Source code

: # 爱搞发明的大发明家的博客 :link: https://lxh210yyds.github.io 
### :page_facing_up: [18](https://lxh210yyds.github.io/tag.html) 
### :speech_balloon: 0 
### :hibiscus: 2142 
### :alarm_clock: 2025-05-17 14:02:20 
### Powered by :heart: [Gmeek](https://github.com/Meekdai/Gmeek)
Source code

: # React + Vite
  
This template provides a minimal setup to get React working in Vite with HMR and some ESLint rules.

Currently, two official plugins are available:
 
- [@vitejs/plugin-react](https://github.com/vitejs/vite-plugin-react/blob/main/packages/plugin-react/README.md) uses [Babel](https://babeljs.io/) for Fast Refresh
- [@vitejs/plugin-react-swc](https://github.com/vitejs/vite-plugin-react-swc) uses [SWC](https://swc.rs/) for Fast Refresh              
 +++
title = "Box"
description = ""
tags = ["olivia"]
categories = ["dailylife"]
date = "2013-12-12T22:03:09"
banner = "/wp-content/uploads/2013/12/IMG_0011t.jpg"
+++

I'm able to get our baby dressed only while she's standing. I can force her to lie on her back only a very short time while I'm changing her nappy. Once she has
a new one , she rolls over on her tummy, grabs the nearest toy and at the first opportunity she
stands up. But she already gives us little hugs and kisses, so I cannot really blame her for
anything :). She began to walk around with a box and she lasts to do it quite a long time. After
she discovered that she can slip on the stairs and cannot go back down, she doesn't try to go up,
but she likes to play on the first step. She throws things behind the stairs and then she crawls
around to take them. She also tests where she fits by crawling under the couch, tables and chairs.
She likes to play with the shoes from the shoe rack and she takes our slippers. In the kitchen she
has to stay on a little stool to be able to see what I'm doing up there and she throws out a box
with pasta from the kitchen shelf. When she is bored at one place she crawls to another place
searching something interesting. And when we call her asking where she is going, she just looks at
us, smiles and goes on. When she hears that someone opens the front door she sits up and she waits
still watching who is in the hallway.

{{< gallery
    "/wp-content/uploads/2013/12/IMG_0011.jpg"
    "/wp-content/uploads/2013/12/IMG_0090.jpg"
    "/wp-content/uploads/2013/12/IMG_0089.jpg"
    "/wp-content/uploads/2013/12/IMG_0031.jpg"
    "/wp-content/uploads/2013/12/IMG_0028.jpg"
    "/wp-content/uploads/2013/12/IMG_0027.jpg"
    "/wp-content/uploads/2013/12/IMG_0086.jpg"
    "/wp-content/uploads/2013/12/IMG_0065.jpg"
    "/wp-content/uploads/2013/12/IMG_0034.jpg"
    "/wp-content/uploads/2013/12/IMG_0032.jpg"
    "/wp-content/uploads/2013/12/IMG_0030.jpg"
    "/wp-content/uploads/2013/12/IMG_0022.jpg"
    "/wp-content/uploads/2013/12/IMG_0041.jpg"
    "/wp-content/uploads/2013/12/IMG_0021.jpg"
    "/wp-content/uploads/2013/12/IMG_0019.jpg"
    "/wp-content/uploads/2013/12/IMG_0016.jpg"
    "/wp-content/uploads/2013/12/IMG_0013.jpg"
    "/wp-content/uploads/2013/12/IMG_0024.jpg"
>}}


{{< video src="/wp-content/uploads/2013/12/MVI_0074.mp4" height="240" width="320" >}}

--

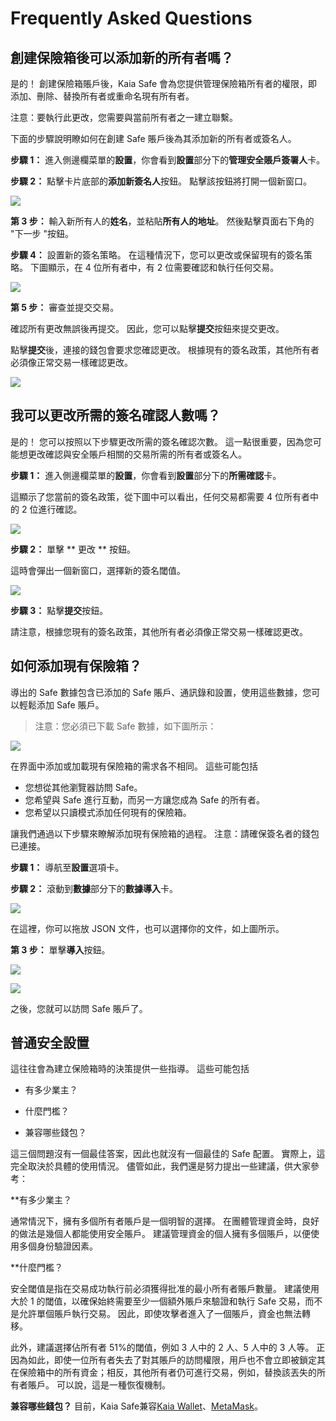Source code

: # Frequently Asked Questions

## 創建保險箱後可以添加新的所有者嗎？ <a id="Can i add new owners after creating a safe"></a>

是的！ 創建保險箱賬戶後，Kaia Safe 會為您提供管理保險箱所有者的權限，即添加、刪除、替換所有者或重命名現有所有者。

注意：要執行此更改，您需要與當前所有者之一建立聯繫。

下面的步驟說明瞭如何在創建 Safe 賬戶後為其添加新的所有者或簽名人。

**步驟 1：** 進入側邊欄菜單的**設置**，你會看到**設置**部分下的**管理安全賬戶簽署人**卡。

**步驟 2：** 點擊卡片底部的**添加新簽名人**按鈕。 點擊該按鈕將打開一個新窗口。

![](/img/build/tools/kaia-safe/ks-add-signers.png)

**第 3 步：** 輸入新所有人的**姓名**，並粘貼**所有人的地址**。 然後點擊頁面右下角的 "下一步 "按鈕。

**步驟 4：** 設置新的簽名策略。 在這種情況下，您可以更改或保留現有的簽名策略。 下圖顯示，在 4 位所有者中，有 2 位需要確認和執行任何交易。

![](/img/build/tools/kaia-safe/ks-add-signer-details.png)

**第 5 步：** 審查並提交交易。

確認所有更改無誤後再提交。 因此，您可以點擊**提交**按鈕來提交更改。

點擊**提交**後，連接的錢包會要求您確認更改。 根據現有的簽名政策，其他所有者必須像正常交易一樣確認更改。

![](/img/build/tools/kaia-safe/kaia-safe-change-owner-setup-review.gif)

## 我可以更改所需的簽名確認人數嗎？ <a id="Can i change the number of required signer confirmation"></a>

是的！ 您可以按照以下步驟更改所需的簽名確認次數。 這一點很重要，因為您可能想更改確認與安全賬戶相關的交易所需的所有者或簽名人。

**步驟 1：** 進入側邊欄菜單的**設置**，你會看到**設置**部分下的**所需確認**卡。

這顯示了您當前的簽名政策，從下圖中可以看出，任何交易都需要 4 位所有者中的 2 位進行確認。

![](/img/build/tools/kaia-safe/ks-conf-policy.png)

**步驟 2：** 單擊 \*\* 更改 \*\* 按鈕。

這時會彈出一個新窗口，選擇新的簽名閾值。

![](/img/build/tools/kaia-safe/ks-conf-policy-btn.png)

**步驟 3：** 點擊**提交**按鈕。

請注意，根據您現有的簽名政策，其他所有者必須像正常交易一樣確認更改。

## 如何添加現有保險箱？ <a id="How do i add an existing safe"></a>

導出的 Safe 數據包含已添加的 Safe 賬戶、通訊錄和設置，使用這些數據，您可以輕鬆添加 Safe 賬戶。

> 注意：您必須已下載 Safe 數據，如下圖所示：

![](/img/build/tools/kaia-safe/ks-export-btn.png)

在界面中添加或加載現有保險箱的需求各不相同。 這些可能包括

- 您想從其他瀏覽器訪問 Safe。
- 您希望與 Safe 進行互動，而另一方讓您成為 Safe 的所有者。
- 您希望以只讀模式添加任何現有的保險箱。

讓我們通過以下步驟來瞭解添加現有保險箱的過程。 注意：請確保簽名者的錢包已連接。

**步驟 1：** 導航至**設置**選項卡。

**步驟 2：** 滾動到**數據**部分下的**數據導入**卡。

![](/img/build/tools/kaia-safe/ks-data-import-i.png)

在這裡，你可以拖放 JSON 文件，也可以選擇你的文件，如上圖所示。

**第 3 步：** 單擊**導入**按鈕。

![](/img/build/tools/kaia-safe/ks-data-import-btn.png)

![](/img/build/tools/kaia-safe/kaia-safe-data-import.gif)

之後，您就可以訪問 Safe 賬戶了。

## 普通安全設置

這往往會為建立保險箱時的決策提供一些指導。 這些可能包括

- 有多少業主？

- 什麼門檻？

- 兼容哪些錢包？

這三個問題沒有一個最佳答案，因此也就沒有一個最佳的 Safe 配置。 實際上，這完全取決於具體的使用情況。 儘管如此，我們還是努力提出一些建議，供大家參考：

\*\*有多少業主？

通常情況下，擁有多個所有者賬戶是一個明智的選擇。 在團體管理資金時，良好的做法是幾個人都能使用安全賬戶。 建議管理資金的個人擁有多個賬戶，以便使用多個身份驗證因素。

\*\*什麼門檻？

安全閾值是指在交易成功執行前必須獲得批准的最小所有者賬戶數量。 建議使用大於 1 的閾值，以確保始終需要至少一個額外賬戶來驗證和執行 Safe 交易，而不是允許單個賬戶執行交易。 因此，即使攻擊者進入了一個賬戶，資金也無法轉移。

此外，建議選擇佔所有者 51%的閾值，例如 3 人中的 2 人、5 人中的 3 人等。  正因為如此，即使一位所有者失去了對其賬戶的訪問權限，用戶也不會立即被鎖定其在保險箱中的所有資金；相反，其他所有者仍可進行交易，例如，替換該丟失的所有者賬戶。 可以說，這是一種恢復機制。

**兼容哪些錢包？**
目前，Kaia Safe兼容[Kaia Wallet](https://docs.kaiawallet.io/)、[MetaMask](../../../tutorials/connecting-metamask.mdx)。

---

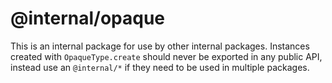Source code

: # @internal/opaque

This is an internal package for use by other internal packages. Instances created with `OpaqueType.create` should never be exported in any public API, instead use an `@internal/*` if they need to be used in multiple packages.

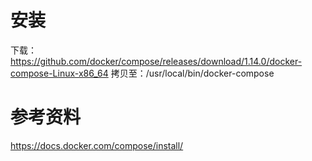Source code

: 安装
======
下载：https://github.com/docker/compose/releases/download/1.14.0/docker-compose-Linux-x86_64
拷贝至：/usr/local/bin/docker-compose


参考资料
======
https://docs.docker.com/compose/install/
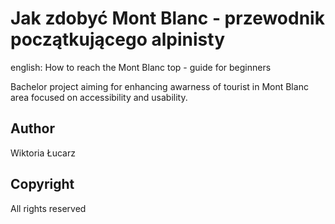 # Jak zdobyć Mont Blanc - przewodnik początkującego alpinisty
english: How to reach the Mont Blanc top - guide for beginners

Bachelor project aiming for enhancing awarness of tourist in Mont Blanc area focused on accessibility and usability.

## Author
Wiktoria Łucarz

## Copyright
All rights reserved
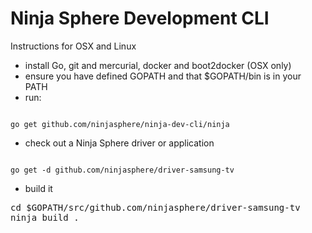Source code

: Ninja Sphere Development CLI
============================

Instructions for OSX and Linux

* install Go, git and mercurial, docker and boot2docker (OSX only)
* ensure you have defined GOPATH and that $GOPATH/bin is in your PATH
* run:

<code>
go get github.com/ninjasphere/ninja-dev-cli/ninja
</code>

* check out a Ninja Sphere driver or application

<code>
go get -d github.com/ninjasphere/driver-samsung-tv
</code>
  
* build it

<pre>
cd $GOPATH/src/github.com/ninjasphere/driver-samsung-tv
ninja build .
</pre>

▶ [Directions for this task]: The response should hold exactly the lines starting at the line with "anything :). She" and ending at the line with "she discovered that", and no other line of the material above.

▶ [Answer section]:
anything :). She began to walk around with a box and she lasts to do it quite a long time. After
she discovered that she can slip on the stairs and cannot go back down, she doesn't try to go up,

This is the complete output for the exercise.